Seattle-based biotech company PhaseRx develops drug candidates to treat rare, often life-threatening liver diseases, and one of their candidates just got a boost from the FDA.
The company’s leading drug, called PRX-OTC, was awarded the FDA’s orphan drug designation, which encourages companies to develop treatments for rare diseases. PRX-OTC treats ornithine transcarbamylase deficiency (OTCD), a rare and often life-threatening liver disorder that primarily affects children under the age of 12.
PhaseRx’s orphan drug status means it will get financial breaks as it moves the drug through the rigorous and lengthy FDA approval process, and will also be guaranteed seven years of market exclusivity if the drug is approved.
In response to the news, PhaseRx’s stock jumped almost 150 percent by market close on Monday, although it had dipped to $2.10 by Tuesday morning. PhaseRx went public in May, pricing shares on the Nasdaq under the ticker PZRX at $5 per share. It now has a market value of about $61 million.
The new interest in the company is promising as it prepares for clinical trials of the treatment, which are planned for 2018.
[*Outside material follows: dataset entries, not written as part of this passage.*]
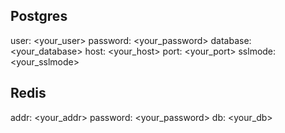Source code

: ## Postgres
user:     <your_user>
password: <your_password>
database: <your_database>
host:     <your_host>
port:     <your_port>
sslmode:  <your_sslmode>

## Redis
addr:     <your_addr>
password: <your_password>
db:       <your_db>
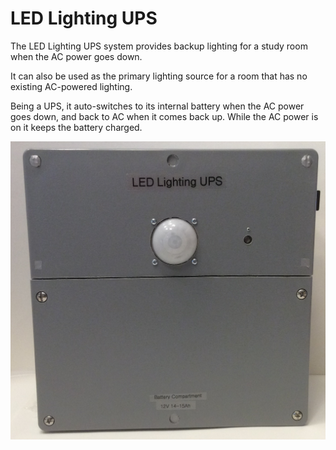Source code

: # LED Lighting UPS

The LED Lighting UPS system provides backup lighting for a study room when the AC power goes down.

It can also be used as the primary lighting source for a room that has no existing AC-powered lighting.

Being a UPS, it auto-switches to its internal battery when the AC power goes down, and back to AC when
it comes back up. While the AC power is on it keeps the battery charged.

![LED Lighting System Box](doc/LED_Lighting_UPS.jpg)
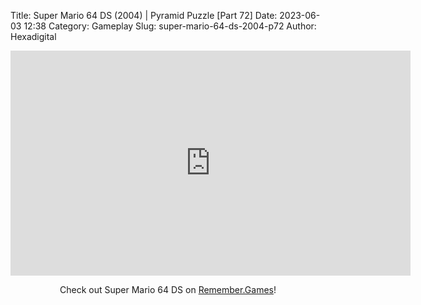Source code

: Title: Super Mario 64 DS (2004) | Pyramid Puzzle [Part 72]
Date: 2023-06-03 12:38
Category: Gameplay
Slug: super-mario-64-ds-2004-p72
Author: Hexadigital

<center><iframe src="https://www.youtube.com/embed/IZCGJjNy8qs?feature=oembed" allow="accelerometer; autoplay; encrypted-media; gyroscope; picture-in-picture" width="640" height="360" frameborder="0"></iframe>

Check out Super Mario 64 DS on [Remember.Games](https://remember.games/game/2250/super-mario-64-ds/)!</center>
Early trials of the drug have proved promising, as PhaseRx CEO Robert Overell told GeekWire in a recent interview.
Overell said the drug works by leveraging a cell’s mRNA, molecules that communicate with the DNA and help enact the function of certain genes. PhaseRx has developed an mRNA delivery system that allows physicians to alter how DNA is expressed, which they hope to use to treat the genetic cause of OTCD.
“Using this system, we have shown complete reversal of urea cycle diseases in preclinical mouse models that are missing exactly the same gene as the children suffering from the disease,” said Overell, a former venture capitalist at Frazier Healthcare ventures who also previously worked for Immunex Corp. and Targeted Genetics Corp.